- Opening Delimiter -
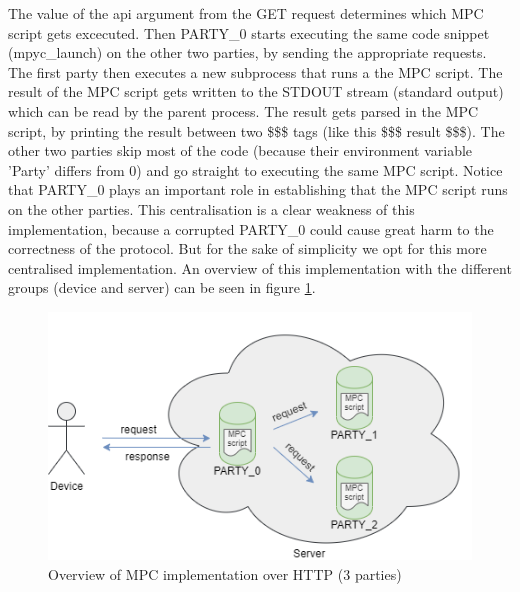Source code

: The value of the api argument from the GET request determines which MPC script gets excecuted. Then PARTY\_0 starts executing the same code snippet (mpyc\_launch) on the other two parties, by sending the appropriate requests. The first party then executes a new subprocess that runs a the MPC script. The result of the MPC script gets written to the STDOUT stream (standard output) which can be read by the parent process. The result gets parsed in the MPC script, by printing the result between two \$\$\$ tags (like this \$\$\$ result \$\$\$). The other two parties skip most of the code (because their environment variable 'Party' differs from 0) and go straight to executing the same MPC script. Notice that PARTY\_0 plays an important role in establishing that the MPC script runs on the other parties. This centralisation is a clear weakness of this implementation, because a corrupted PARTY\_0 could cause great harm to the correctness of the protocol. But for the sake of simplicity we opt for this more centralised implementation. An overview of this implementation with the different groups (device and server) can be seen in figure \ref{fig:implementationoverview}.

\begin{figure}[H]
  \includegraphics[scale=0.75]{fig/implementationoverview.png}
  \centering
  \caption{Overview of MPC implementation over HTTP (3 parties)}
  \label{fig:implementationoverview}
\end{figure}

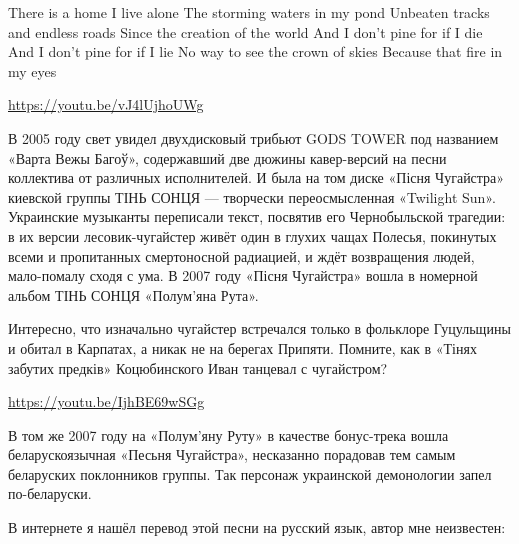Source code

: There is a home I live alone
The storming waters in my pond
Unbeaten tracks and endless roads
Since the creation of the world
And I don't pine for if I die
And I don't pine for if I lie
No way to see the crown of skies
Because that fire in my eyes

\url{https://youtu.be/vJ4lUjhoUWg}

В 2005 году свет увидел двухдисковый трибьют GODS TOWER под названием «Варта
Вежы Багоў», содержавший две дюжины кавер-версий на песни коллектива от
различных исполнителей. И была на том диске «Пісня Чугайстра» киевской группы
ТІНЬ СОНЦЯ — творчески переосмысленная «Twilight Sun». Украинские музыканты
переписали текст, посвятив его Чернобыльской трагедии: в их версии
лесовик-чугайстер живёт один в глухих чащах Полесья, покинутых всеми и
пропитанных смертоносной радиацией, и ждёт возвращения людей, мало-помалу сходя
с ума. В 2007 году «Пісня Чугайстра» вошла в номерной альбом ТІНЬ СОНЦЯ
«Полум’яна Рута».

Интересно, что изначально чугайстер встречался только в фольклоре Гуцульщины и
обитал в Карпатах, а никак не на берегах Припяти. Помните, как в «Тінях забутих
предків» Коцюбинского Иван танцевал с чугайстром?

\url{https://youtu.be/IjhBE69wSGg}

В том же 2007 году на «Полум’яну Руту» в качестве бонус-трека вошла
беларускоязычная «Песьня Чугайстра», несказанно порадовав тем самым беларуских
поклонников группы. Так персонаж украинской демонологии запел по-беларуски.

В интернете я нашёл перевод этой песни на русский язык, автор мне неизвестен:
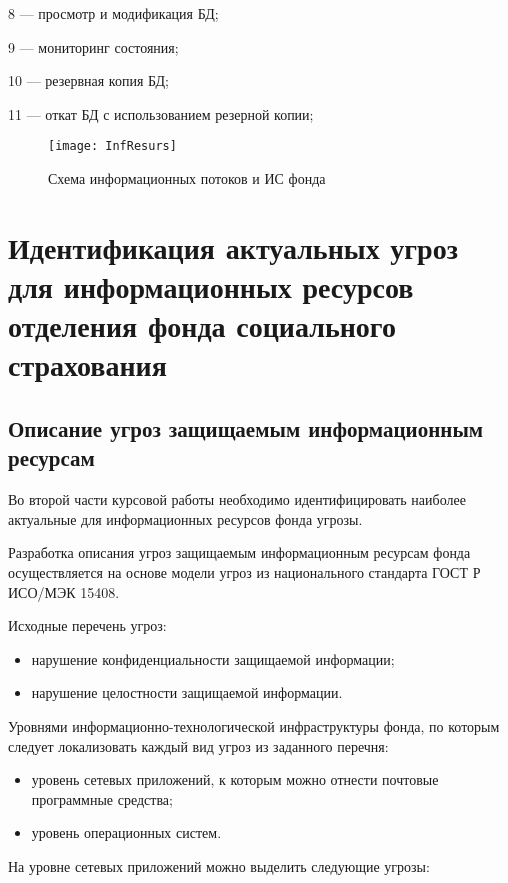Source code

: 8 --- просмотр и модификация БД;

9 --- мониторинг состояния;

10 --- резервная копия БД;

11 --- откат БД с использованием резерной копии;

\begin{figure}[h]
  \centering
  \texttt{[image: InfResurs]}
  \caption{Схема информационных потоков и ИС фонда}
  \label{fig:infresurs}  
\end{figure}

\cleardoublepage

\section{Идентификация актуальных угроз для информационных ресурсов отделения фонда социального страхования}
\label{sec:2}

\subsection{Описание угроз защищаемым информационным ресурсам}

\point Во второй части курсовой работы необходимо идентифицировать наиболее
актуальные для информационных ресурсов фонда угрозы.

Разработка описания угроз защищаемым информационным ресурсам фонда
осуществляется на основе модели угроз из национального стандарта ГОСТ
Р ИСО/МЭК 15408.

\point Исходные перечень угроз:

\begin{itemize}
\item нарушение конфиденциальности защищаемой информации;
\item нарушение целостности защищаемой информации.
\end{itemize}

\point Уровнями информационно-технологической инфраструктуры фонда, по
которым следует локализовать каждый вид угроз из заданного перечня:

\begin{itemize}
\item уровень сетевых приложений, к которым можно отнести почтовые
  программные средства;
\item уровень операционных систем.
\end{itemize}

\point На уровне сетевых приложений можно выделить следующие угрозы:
- Closing Delimiter -
- Opening Delimiter -
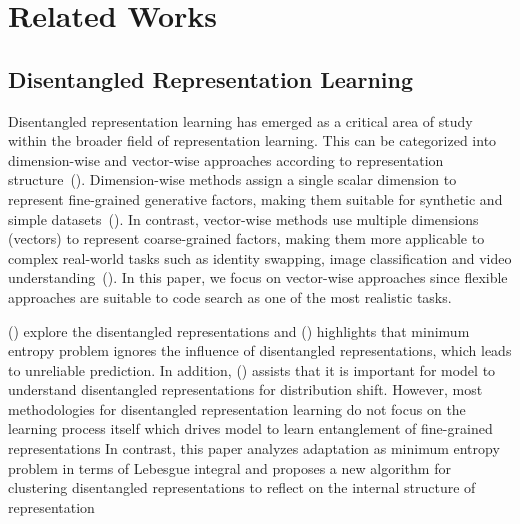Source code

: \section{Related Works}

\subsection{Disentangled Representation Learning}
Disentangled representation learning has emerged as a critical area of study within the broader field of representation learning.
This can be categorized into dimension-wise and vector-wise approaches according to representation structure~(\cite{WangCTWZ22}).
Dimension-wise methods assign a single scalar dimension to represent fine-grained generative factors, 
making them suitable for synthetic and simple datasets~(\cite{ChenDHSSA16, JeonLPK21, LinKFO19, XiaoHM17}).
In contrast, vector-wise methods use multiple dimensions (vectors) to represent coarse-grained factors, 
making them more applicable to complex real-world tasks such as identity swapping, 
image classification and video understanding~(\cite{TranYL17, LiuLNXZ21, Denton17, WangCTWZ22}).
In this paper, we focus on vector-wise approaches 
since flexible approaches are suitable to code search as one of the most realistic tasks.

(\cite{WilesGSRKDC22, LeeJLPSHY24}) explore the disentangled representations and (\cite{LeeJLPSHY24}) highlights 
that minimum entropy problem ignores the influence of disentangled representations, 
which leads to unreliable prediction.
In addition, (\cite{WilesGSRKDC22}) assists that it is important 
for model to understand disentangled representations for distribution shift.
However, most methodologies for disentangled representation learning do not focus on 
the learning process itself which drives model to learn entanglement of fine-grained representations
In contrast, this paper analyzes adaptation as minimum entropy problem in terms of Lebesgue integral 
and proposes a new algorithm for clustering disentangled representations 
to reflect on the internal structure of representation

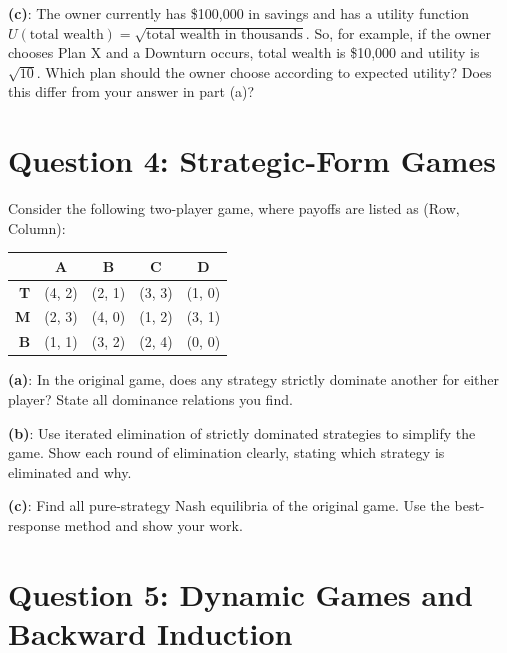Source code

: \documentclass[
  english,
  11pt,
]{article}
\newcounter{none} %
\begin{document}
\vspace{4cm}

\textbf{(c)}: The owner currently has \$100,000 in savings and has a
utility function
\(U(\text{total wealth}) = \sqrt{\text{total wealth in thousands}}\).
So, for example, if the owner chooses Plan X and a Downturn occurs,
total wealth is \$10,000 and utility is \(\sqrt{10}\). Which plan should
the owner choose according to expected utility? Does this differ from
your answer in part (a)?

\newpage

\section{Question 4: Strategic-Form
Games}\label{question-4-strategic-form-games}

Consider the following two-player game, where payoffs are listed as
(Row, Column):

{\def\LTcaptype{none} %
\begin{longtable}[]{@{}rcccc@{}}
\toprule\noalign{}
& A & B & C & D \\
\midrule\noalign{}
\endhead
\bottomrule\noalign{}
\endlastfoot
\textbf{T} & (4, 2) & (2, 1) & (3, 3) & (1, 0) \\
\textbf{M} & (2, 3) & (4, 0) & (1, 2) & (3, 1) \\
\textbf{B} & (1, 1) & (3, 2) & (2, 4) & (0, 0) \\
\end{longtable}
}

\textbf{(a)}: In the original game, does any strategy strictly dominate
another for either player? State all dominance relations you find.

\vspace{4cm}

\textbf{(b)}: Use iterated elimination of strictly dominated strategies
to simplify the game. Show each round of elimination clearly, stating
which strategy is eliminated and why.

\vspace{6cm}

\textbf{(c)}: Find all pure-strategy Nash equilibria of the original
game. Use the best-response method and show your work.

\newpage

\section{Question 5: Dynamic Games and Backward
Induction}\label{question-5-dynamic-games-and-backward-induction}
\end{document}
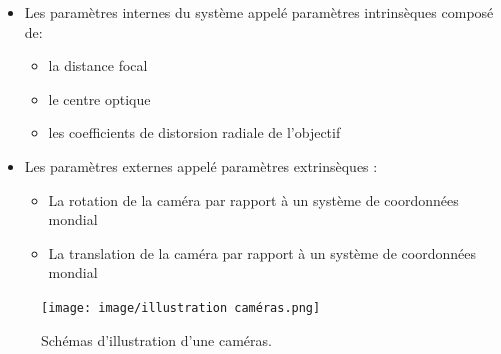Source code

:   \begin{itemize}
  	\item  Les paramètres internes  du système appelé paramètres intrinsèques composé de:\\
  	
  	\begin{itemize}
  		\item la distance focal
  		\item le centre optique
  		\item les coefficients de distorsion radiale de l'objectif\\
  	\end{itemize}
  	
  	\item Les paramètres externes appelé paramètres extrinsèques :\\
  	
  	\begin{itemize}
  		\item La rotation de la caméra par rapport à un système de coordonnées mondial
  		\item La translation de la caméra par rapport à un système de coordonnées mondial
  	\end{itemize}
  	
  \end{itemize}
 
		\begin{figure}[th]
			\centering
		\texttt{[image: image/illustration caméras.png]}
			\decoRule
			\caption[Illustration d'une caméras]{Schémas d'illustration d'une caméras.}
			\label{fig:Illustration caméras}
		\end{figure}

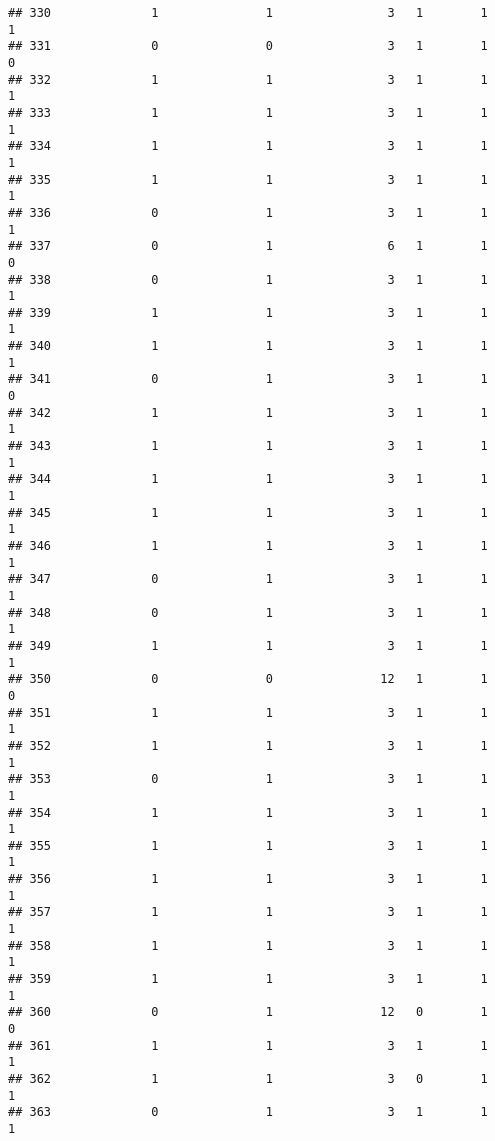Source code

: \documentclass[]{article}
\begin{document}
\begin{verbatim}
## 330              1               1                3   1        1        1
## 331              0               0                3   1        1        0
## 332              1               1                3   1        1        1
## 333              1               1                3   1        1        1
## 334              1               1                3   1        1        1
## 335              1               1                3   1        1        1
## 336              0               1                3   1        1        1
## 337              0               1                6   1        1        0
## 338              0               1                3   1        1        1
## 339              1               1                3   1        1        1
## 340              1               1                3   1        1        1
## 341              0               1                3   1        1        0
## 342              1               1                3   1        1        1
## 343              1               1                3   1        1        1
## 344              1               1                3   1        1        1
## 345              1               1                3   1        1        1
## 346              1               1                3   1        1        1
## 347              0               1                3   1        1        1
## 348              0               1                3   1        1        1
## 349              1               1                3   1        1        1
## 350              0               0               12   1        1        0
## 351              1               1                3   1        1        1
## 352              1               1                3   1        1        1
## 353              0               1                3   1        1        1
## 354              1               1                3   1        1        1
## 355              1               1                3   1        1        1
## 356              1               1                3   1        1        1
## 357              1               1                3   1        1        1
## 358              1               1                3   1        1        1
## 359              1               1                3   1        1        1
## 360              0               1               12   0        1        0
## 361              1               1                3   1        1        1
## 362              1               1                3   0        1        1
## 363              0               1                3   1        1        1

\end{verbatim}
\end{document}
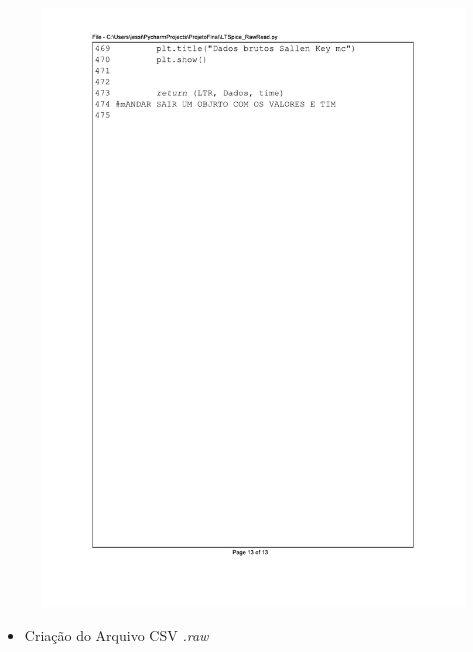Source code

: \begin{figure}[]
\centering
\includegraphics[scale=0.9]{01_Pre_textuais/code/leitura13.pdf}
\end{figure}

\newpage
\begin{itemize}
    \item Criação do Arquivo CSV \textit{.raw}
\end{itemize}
- Closing Delimiter -
- Opening Delimiter -
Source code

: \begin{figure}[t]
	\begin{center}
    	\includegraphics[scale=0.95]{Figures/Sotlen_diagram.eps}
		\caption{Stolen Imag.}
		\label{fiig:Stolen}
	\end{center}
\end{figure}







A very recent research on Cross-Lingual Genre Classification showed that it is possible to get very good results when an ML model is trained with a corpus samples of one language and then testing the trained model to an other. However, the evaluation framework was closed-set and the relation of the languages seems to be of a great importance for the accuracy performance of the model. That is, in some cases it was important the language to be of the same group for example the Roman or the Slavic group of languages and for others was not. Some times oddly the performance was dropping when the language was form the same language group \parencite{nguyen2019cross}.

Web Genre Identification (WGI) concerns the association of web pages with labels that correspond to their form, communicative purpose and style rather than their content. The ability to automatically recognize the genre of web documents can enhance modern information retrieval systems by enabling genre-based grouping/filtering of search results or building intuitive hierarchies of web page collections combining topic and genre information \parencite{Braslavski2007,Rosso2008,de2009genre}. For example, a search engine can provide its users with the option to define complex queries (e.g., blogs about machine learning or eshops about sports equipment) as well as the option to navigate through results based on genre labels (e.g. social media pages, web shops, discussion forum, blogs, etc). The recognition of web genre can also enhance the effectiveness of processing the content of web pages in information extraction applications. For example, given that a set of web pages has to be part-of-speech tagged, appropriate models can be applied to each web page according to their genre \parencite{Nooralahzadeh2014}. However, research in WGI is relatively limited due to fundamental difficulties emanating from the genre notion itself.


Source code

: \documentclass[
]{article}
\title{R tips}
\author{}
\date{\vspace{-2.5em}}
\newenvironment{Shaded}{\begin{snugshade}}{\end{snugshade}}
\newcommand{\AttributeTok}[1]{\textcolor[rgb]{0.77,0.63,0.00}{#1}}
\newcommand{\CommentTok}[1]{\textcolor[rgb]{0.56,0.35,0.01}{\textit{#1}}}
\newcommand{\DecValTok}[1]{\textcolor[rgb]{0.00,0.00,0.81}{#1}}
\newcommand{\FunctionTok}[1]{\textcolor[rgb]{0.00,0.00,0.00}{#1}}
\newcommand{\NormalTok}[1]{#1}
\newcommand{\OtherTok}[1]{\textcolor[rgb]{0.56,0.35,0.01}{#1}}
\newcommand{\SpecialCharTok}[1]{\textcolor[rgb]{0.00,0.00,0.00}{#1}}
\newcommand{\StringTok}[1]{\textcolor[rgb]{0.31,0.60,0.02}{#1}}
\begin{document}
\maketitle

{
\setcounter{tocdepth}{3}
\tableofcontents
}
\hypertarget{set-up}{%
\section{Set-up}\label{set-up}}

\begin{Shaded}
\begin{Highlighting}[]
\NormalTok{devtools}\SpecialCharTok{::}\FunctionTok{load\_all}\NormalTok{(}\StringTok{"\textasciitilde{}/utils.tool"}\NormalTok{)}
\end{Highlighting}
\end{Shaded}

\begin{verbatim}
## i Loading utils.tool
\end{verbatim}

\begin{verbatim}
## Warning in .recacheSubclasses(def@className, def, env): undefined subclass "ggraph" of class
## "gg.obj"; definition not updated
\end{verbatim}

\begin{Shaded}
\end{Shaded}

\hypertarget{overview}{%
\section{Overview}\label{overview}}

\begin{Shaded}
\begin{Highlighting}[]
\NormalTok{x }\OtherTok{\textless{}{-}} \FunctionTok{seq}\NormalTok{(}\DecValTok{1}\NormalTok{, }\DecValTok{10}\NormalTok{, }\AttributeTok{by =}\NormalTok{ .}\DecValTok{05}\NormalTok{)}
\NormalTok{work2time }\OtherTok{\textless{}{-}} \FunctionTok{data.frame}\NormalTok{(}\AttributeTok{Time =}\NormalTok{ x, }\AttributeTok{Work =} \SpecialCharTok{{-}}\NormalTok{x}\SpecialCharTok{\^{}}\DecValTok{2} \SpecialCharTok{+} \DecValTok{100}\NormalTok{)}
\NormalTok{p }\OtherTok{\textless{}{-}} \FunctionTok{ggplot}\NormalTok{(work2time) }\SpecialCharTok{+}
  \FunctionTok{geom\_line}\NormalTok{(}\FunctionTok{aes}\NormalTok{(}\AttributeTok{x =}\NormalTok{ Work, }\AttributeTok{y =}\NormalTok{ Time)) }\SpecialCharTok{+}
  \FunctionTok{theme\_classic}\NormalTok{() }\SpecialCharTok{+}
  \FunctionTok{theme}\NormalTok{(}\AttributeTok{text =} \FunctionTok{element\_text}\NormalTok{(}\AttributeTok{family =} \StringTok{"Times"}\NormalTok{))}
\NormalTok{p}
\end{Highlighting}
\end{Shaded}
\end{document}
- Closing Delimiter -
Work request: All lines in the preceding records that hold the word "сетевых" need to be copied.

Exercise output:
\item уровень сетевых приложений, к которым можно отнести почтовые
\point На уровне сетевых приложений можно выделить следующие угрозы:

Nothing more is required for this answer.